Cath and her twin sister Wren are heading off to their first year at a university in Nebraska. Cath is devastated that her twin sister doesn’t want to live with her. Wren thinks they need to grow and meet new people, but Cath is a lot more socially dysfunctional than her sister and doesn’t know how she’ll manage. On top of that, she’s worried about leaving their manic depressive father home alone (their mother left them years ago).
My first year at a university was over 20 years ago, but this book took me right back to those days. The classes, the parties, the growing apart from friends, the cramped dorm rooms with no privacy, the crazy roommates, drinking too much, the campus library where there seems to be more sexual activity than actual reading – it’s all here. That, and the most important thing, which is that college lets you reinvent yourself, or at least figure out who you are.
I loved Cath’s character and I also appreciated that Rowell stayed away from black and white characterizations of Cath’s sister, her roommate, and her roommate’s boyfriend. Okay, so maybe Levi is just a little too nice. To be honest, I liked Cath’s prickly roommate the most. That says something about me, I guess. In all of her books, Rowell makes you feel you’re reading about real people. A good example is the part where Cath throws herself an “Emergency Kanye Dance Party” in her room when things get rough, a ritual she used to have with her sister.
I also loved that this was a book about writing. Cath is a dedicated writer of Simon Snow fanfiction, which is basically Harry Potter with name changes. She’s writing, chapter by chapter, a really successful online novel. The problem is that her love of fan fiction is keeping her from writing original fiction. Simon Snow and his world feels like home to her, and she doesn’t see why she should write in any other world, even though no one around her can understand.
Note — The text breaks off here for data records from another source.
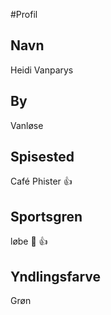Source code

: #Profil

## Navn
Heidi Vanparys

## By
Vanløse

## Spisested
Café Phister :+1:

## Sportsgren
løbe :runner: :+1:

## Yndlingsfarve
Grøn
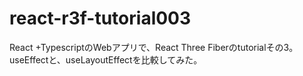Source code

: # react-r3f-tutorial003
React +TypescriptのWebアプリで、React Three Fiberのtutorialその3。 <br />
useEffectと、useLayoutEffectを比較してみた。

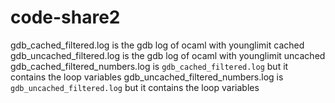 # code-share2

gdb_cached_filtered.log is the gdb log of ocaml with younglimit cached
gdb_uncached_filtered.log is the gdb log of ocaml with younglimit uncached
gdb_cached_filtered_numbers.log is `gdb_cached_filtered.log` but it contains the loop variables
gdb_uncached_filtered_numbers.log is `gdb_uncached_filtered.log` but it contains the loop variables
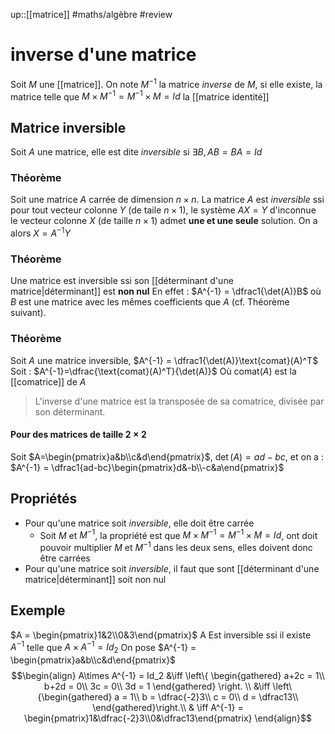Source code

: up::[[matrice]]
#maths/algèbre #review 
# inverse d'une matrice
Soit $M$ une [[matrice]]. On note $M^{-1}$ la matrice _inverse_ de $M$, si elle existe, la matrice telle que $M\times M^{-1} = M^{-1}\times M = Id$ la [[matrice identité]]


## Matrice inversible
Soit $A$ une matrice, elle est dite _inversible_ si $\exists B, AB=BA=Id$

### Théorème
Soit une matrice $A$ carrée de dimension $n\times n$. La matrice $A$ est _inversible_ ssi pour tout vecteur colonne $Y$ (de taile $n\times 1$), le système $AX=Y$ d'inconnue le vecteur colonne $X$ (de taille $n\times 1$) admet **une et une seule** solution. On a alors $X=A^{-1}Y$

### Théorème
Une matrice est inversible ssi son [[déterminant d'une matrice|déterminant]] est **non nul**
En effet : $A^{-1} = \dfrac1{\det(A)}B$ où $B$ est une matrice avec les mêmes coefficients que $A$ (cf. Théorème suivant).

### Théorème
Soit $A$ une matrice inversible, $A^{-1} = \dfrac1{\det(A)}\text{comat}(A)^T$
Soit : $A^{-1}=\dfrac{\text{comat}(A)^T}{\det(A)}$
Où $\text{comat}(A)$ est la [[comatrice]] de $A$
> L'inverse d'une matrice est la transposée de sa comatrice, divisée par son déterminant.

#### Pour des matrices de taille $2\times 2$
Soit $A=\begin{pmatrix}a&b\\c&d\end{pmatrix}$, $\det(A) = ad-bc$, et on a : $A^{-1} = \dfrac1{ad-bc}\begin{pmatrix}d&-b\\-c&a\end{pmatrix}$


## Propriétés
- Pour qu'une matrice soit _inversible_, elle doit être carrée
    - Soit $M$ et $M^{-1}$, la propriété est que $M\times M^{-1}=M^{-1}\times M=Id$, ont doit pouvoir multiplier $M$ et $M^{-1}$ dans les deux sens, elles doivent donc être carrées
- Pour qu'une matrice soit _inversible_, il faut que sont [[déterminant d'une matrice|déterminant]] soit non nul

## Exemple
$A = \begin{pmatrix}1&2\\0&3\end{pmatrix}$
A Est inversible ssi il existe $A^{-1}$ telle que $A\times A^{-1}=Id_2$
On pose $A^{-1} = \begin{pmatrix}a&b\\c&d\end{pmatrix}$
$$\begin{align}
A\times A^{-1} = Id_2 &\iff \left\{ \begin{gathered}
                                    a+2c = 1\\
                                    b+2d = 0\\
                                    3c = 0\\
                                    3d = 1
                                    \end{gathered} \right. \\
 &\iff \left\{\begin{gathered}
              a = 1\\
              b = \dfrac{-2}3\\
              c = 0\\
              d = \dfrac13\\
              \end{gathered}\right.\\
 & \iff A^{-1} = \begin{pmatrix}1&\dfrac{-2}3\\0&\dfrac13\end{pmatrix}
\end{align}$$

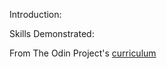 Introduction:

Skills Demonstrated:


From The Odin Project's [curriculum](http://www.theodinproject.com/web-development-101/html-css)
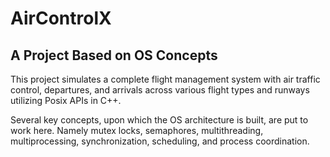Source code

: # AirControlX
## A Project Based on OS Concepts

This project simulates a complete flight management system with air traffic control, departures, and arrivals across various flight types and runways utilizing Posix APIs in C++.

Several key concepts, upon which the OS architecture is built, are put to work here. Namely mutex locks, semaphores, multithreading, multiprocessing, synchronization, scheduling, and process coordination. 
     
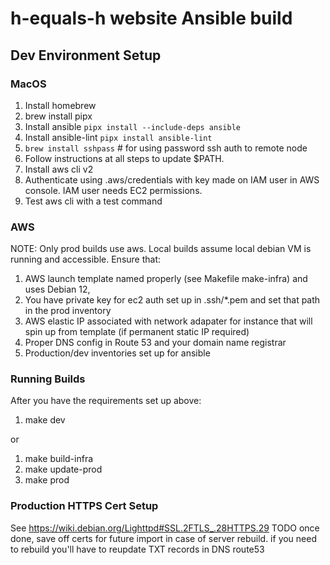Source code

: # h-equals-h website Ansible build

## Dev Environment Setup

### MacOS
1. Install homebrew
2. brew install pipx
3. Install ansible `pipx install --include-deps ansible`
4. Install ansible-lint `pipx install ansible-lint`
5. `brew install sshpass` # for using password ssh auth to remote node
6. Follow instructions at all steps to update $PATH.
7. Install aws cli v2
8. Authenticate using .aws/credentials with key made on IAM user in AWS console. IAM user needs EC2 permissions.
9. Test aws cli with a test command

### AWS 

NOTE: Only prod builds use aws. Local builds assume local debian VM is running and accessible. Ensure that: 

1. AWS launch template named properly (see Makefile make-infra) and uses Debian 12,
1. You have private key for ec2 auth set up in .ssh/*.pem and set that path in the prod inventory
1. AWS elastic IP associated with network adapater for instance that will spin up from template (if permanent static IP required)
1. Proper DNS config in Route 53 and your domain name registrar
1. Production/dev inventories set up for ansible

### Running Builds

 After you have the requirements set up above:

 1. make dev

or

 1. make build-infra
 2. make update-prod
 3. make prod

 ### Production HTTPS Cert Setup
 See https://wiki.debian.org/Lighttpd#SSL.2FTLS_.28HTTPS.29
 TODO once done, save off certs for future import in case of server rebuild. if you need to rebuild you'll have to reupdate TXT records in DNS route53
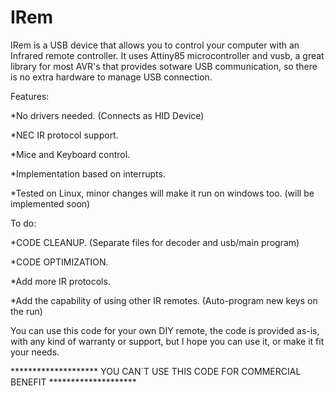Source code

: # IRem
IRem is a USB device that allows you to control your computer with an Infrared remote controller.
It uses Attiny85 microcontroller and vusb, a great library for most AVR's that provides sotware USB communication,
so there is no extra hardware to manage USB connection.

Features:

*No drivers needed. (Connects as HID Device)

*NEC IR protocol support.

*Mice and Keyboard control.

*Implementation based on interrupts.

*Tested on Linux, minor changes will make it run on windows too. (will be implemented soon)



To do:

*CODE CLEANUP. (Separate files for decoder and usb/main program)

*CODE OPTIMIZATION.

*Add more IR protocols.

*Add the capability of using other IR remotes. (Auto-program new keys on the run)



You can use this code for your own DIY remote, the code is provided as-is, with any kind of warranty or support,
but I hope you can use it, or make it fit your needs.


******************** YOU CAN`T USE THIS CODE FOR COMMERCIAL BENEFIT ******************** 
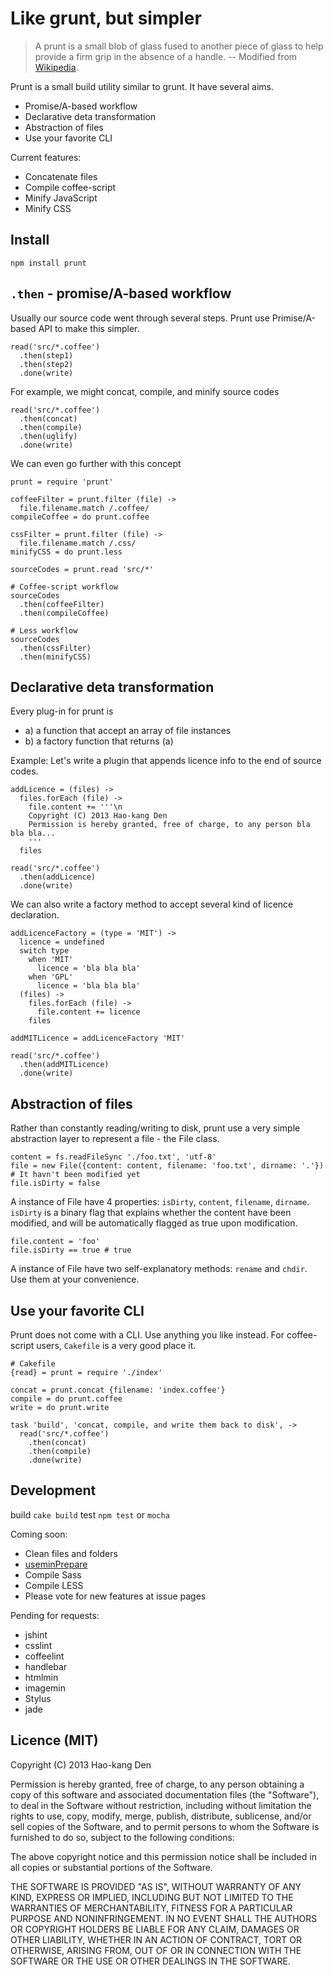 Like grunt, but simpler
=====

> A prunt is a small blob of glass fused to another piece of glass to help provide a firm grip in the absence of a handle.
> -- Modified from [Wikipedia](http://en.wikipedia.org/wiki/Prunt).

Prunt is a small build utility similar to grunt.
It have several aims.

* Promise/A-based workflow
* Declarative deta transformation
* Abstraction of files
* Use your favorite CLI

Current features:

* Concatenate files
* Compile coffee-script
* Minify JavaScript
* Minify CSS

Install
-----

`npm install prunt`

`.then` - promise/A-based workflow
-----

Usually our source code went through several steps. Prunt use Primise/A-based API to make this simpler.

    read('src/*.coffee')
      .then(step1)
      .then(step2)
      .done(write)

For example, we might concat, compile, and minify source codes

    read('src/*.coffee')
      .then(concat)
      .then(compile)
      .then(uglify)
      .done(write)

We can even go further with this concept

    prunt = require 'prunt'

    coffeeFilter = prunt.filter (file) ->
      file.filename.match /.coffee/
    compileCoffee = do prunt.coffee

    cssFilter = prunt.filter (file) ->
      file.filename.match /.css/
    minifyCSS = do prunt.less

    sourceCodes = prunt.read 'src/*'

    # Coffee-script workflow
    sourceCodes
      .then(coffeeFilter)
      .then(compileCoffee)

    # Less workflow
    sourceCodes
      .then(cssFilter)
      .then(minifyCSS)

Declarative deta transformation
-----

Every plug-in for prunt is

* a) a function that accept an array of file instances
* b) a factory function that returns (a)

Example:
Let's write a plugin that appends licence info to the end of source codes.

    addLicence = (files) ->
      files.forEach (file) ->
        file.content += '''\n
        Copyright (C) 2013 Hao-kang Den
        Permission is hereby granted, free of charge, to any person bla bla bla...
        '''
      files

    read('src/*.coffee')
      .then(addLicence)
      .done(write)

We can also write a factory method to accept several kind of licence declaration.

    addLicenceFactory = (type = 'MIT') ->
      licence = undefined
      switch type
        when 'MIT'
          licence = 'bla bla bla'
        when 'GPL'
          licence = 'bla bla bla'
      (files) ->
        files.forEach (file) ->
          file.content += licence
        files

    addMITLicence = addLicenceFactory 'MIT'

    read('src/*.coffee')
      .then(addMITLicence)
      .done(write)

Abstraction of files
-----

Rather than constantly reading/writing to disk, prunt use a very simple abstraction layer to represent a file - the File class.

    content = fs.readFileSync './foo.txt', 'utf-8'
    file = new File({content: content, filename: 'foo.txt', dirname: '.'})
    # It havn't been modified yet
    file.isDirty = false

A instance of File have 4 properties: `isDirty`, `content`, `filename`, `dirname`. `isDirty` is a binary flag that explains whether the content have been modified, and will be automatically flagged as true upon modification.

    file.content = 'foo'
    file.isDirty == true # true

A instance of File have two self-explanatory methods: `rename` and `chdir`. Use them at your convenience.

Use your favorite CLI
-----

Prunt does not come with a CLI. Use anything you like instead.
For coffee-script users, `Cakefile` is a very good place it.

    # Cakefile
    {read} = prunt = require './index'

    concat = prunt.concat {filename: 'index.coffee'}
    compile = do prunt.coffee
    write = do prunt.write

    task 'build', 'concat, compile, and write them back to disk', ->
      read('src/*.coffee')
        .then(concat)
        .then(compile)
        .done(write)

Development
-----

build `cake build`
test `npm test` or `mocha`

Coming soon:

* Clean files and folders
* [useminPrepare](https://github.com/yeoman/grunt-usemin)
* Compile Sass
* Compile LESS
* Please vote for new features at issue pages

Pending for requests:

* jshint
* csslint
* coffeelint
* handlebar
* htmlmin
* imagemin
* Stylus
* jade

Licence (MIT)
-----

Copyright (C) 2013 Hao-kang Den

Permission is hereby granted, free of charge, to any person obtaining a copy of this software and associated documentation files (the "Software"), to deal in the Software without restriction, including without limitation the rights to use, copy, modify, merge, publish, distribute, sublicense, and/or sell copies of the Software, and to permit persons to whom the Software is furnished to do so, subject to the following conditions:

The above copyright notice and this permission notice shall be included in all copies or substantial portions of the Software.

THE SOFTWARE IS PROVIDED "AS IS", WITHOUT WARRANTY OF ANY KIND, EXPRESS OR IMPLIED, INCLUDING BUT NOT LIMITED TO THE WARRANTIES OF MERCHANTABILITY, FITNESS FOR A PARTICULAR PURPOSE AND NONINFRINGEMENT. IN NO EVENT SHALL THE AUTHORS OR COPYRIGHT HOLDERS BE LIABLE FOR ANY CLAIM, DAMAGES OR OTHER LIABILITY, WHETHER IN AN ACTION OF CONTRACT, TORT OR OTHERWISE, ARISING FROM, OUT OF OR IN CONNECTION WITH THE SOFTWARE OR THE USE OR OTHER DEALINGS IN THE SOFTWARE.
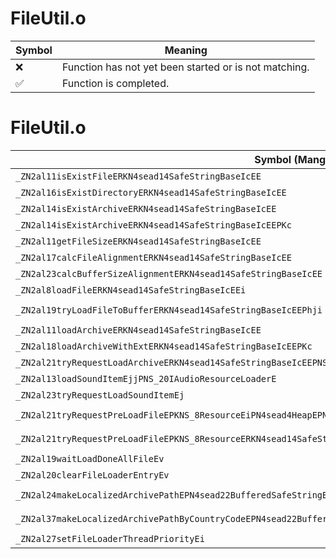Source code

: # FileUtil.o
| Symbol | Meaning 
| ------------- | ------------- 
| :x: | Function has not yet been started or is not matching. 
| :white_check_mark: | Function is completed. 


# FileUtil.o
| Symbol (Mangled) | Symbol (Demangled) | Decompiled? |
| ------------- |  ------------- | ------------- |
| `_ZN2al11isExistFileERKN4sead14SafeStringBaseIcEE` | `al::isExistFile(sead::SafeStringBase<char> const&)` | :x: |
| `_ZN2al16isExistDirectoryERKN4sead14SafeStringBaseIcEE` | `al::isExistDirectory(sead::SafeStringBase<char> const&)` | :x: |
| `_ZN2al14isExistArchiveERKN4sead14SafeStringBaseIcEE` | `al::isExistArchive(sead::SafeStringBase<char> const&)` | :x: |
| `_ZN2al14isExistArchiveERKN4sead14SafeStringBaseIcEEPKc` | `al::isExistArchive(sead::SafeStringBase<char> const&,char const*)` | :x: |
| `_ZN2al11getFileSizeERKN4sead14SafeStringBaseIcEE` | `al::getFileSize(sead::SafeStringBase<char> const&)` | :x: |
| `_ZN2al17calcFileAlignmentERKN4sead14SafeStringBaseIcEE` | `al::calcFileAlignment(sead::SafeStringBase<char> const&)` | :x: |
| `_ZN2al23calcBufferSizeAlignmentERKN4sead14SafeStringBaseIcEE` | `al::calcBufferSizeAlignment(sead::SafeStringBase<char> const&)` | :x: |
| `_ZN2al8loadFileERKN4sead14SafeStringBaseIcEEi` | `al::loadFile(sead::SafeStringBase<char> const&,int)` | :x: |
| `_ZN2al19tryLoadFileToBufferERKN4sead14SafeStringBaseIcEEPhji` | `al::tryLoadFileToBuffer(sead::SafeStringBase<char> const&,unsigned char *,unsigned int,int)` | :x: |
| `_ZN2al11loadArchiveERKN4sead14SafeStringBaseIcEE` | `al::loadArchive(sead::SafeStringBase<char> const&)` | :x: |
| `_ZN2al18loadArchiveWithExtERKN4sead14SafeStringBaseIcEEPKc` | `al::loadArchiveWithExt(sead::SafeStringBase<char> const&,char const*)` | :x: |
| `_ZN2al21tryRequestLoadArchiveERKN4sead14SafeStringBaseIcEEPNS0_4HeapE` | `al::tryRequestLoadArchive(sead::SafeStringBase<char> const&,sead::Heap *)` | :x: |
| `_ZN2al13loadSoundItemEjjPNS_20IAudioResourceLoaderE` | `al::loadSoundItem(unsigned int,unsigned int,al::IAudioResourceLoader *)` | :x: |
| `_ZN2al23tryRequestLoadSoundItemEj` | `al::tryRequestLoadSoundItem(unsigned int)` | :x: |
| `_ZN2al21tryRequestPreLoadFileEPKNS_8ResourceEiPN4sead4HeapEPNS_20IAudioResourceLoaderE` | `al::tryRequestPreLoadFile(al::Resource const*,int,sead::Heap *,al::IAudioResourceLoader *)` | :x: |
| `_ZN2al21tryRequestPreLoadFileEPKNS_8ResourceERKN4sead14SafeStringBaseIcEEPNS3_4HeapEPNS_20IAudioResourceLoaderE` | `al::tryRequestPreLoadFile(al::Resource const*,sead::SafeStringBase<char> const&,sead::Heap *,al::IAudioResourceLoader *)` | :x: |
| `_ZN2al19waitLoadDoneAllFileEv` | `al::waitLoadDoneAllFile(void)` | :x: |
| `_ZN2al20clearFileLoaderEntryEv` | `al::clearFileLoaderEntry(void)` | :x: |
| `_ZN2al24makeLocalizedArchivePathEPN4sead22BufferedSafeStringBaseIcEERKNS0_14SafeStringBaseIcEE` | `al::makeLocalizedArchivePath(sead::BufferedSafeStringBase<char> *,sead::SafeStringBase<char> const&)` | :x: |
| `_ZN2al37makeLocalizedArchivePathByCountryCodeEPN4sead22BufferedSafeStringBaseIcEERKNS0_14SafeStringBaseIcEE` | `al::makeLocalizedArchivePathByCountryCode(sead::BufferedSafeStringBase<char> *,sead::SafeStringBase<char> const&)` | :x: |
| `_ZN2al27setFileLoaderThreadPriorityEi` | `al::setFileLoaderThreadPriority(int)` | :x: |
The problem I had with this book was all the pseudo-Harry Potter stuff, and the concept of fanfiction itself. I have to admit, I don’t get people’s need to rewrite other people’s characters, and I myself have no interest in reading it. But Rowell managed to make me more sympathetic to the idea. Interestingly creating her own Potter-like world, Rowell manages to play on the very thing her character is dealing with — what it means to take another living author’s characters and mold them into who you want them to be. Still, I thought the book suffered a bit from too many “Simon Snow” excerpts, which, while clever, distracted from the real story.
But I have to say, I really empathized with Cath and appreciated the journey she takes in this book. I found myself rooting for her the whole way, anxious for her to make her way in college, find a real relationship, and repair the battered relationship she has with her sister. This book touched on a lot of things I find meaningful, from sister relationships to social awkwardness to the love of writing and reading.
I wasn’t expecting as much from this novel, but it really exceeded my expectations. I would definitely recommend it.